As a general rule of thumb, most financial experts recommend purchasing a home that costs no more than 2 to 2 ½ times your gross annual household income. Kevin Koitz of The Koitz Group recommends, "If your gross annual household income is $50,000 per year, you should look at homes that cost anywhere from $100,000 to $125,000. Therefore, if you have a large down payment or if you have relatively few additional debts, you may be able to afford a home with a larger price tag."
Of course, the amount you think you can afford on a home may not be the same as what a lender thinks you can afford. When determining how much they are willing to loan to you, mortgage lenders consider both the front-end ratio and the back-end ratio.

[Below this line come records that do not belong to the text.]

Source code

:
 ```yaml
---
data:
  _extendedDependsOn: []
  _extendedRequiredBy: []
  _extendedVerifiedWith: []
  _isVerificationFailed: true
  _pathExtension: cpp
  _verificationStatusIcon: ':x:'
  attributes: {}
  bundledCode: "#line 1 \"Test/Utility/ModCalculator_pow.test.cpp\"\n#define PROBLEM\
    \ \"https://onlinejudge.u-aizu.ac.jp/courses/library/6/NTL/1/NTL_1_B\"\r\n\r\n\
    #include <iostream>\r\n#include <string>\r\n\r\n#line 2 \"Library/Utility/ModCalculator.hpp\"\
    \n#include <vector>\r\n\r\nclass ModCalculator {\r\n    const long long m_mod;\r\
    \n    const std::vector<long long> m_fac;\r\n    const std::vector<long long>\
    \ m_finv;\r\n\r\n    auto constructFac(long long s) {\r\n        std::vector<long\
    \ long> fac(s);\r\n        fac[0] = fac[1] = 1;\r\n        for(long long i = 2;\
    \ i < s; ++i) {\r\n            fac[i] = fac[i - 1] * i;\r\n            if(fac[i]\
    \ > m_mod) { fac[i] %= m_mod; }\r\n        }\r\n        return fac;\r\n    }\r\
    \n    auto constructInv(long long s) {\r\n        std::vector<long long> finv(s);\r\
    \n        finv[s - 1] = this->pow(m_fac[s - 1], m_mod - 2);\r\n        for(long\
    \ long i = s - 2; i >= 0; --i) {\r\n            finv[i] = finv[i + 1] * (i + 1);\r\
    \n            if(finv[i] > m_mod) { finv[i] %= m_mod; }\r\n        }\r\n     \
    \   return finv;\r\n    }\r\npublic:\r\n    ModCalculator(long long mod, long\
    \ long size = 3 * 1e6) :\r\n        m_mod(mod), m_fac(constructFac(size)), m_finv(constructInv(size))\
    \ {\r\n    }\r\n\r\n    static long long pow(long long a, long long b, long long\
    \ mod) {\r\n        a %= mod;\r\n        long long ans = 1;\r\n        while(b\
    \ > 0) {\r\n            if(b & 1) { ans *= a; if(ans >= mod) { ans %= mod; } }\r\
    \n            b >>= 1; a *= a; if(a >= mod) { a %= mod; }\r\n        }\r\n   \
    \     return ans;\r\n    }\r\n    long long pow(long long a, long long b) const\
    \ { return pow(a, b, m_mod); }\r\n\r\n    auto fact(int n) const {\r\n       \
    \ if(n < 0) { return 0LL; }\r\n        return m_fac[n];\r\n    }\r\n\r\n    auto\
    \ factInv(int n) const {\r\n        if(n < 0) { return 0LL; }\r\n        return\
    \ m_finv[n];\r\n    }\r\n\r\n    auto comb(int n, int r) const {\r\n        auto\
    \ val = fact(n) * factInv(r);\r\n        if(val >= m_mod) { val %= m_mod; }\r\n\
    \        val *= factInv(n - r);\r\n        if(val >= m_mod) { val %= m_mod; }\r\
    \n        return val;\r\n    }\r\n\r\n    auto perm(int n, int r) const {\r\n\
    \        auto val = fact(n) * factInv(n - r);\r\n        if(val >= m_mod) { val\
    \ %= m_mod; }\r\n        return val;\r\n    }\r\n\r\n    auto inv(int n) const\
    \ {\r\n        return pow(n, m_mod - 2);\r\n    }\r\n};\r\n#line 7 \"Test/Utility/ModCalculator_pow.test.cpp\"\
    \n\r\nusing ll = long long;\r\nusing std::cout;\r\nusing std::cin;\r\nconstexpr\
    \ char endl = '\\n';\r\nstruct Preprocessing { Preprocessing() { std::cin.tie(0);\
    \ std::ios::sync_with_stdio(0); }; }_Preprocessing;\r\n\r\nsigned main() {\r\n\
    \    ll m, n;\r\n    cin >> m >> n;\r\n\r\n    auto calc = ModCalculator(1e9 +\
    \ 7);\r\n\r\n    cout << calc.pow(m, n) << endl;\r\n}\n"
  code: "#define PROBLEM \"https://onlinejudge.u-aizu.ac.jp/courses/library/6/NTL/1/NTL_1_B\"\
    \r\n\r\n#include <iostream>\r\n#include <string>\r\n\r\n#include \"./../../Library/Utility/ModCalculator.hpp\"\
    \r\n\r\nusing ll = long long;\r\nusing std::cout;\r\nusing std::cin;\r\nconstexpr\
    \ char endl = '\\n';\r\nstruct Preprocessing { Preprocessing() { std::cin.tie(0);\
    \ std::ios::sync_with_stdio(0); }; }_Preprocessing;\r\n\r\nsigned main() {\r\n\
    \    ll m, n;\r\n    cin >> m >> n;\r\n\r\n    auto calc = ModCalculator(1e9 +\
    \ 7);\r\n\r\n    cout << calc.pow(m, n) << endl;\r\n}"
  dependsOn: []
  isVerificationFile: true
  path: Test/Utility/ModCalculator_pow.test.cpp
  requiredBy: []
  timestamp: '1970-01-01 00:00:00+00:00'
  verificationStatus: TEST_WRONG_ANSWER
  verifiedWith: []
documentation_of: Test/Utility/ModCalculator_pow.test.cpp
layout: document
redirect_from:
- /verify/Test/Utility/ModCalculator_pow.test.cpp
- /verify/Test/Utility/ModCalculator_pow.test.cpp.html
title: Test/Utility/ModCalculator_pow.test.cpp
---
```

The front-end ratio, also known as the housing expense ratio, is a percentage that is calculated according to your gross monthly income in comparison to your monthly mortgage payment. In general, lenders do not want to see you spending more than 28 percent of your gross monthly income toward your mortgage payment. Therefore, if you have a gross monthly household income of $5,000, most lenders will want your mortgage payment to be $1,400 or less.
The back-end ratio refers to your debt-to-income ratio. This figure refers to your gross monthly income in comparison to how much you pay toward all of your debt obligations. These include your mortgage payment as well as child support, credit cards, car loans, student loans and any other debts you may have. Most lenders want this figure to be below 36 percent, though some will go up to 40 percent or higher.
Of course, you also need to consider the other costs that are related to homeownership aside from the mortgage payment. In addition to having the money to pay for the mortgage, you will also need to purchase furniture, pay for utilities and complete regular maintenance. You may also have homeowner association fees to pay. Be sure to consider all of these extra expenses when determining how much you are comfortable paying for a home.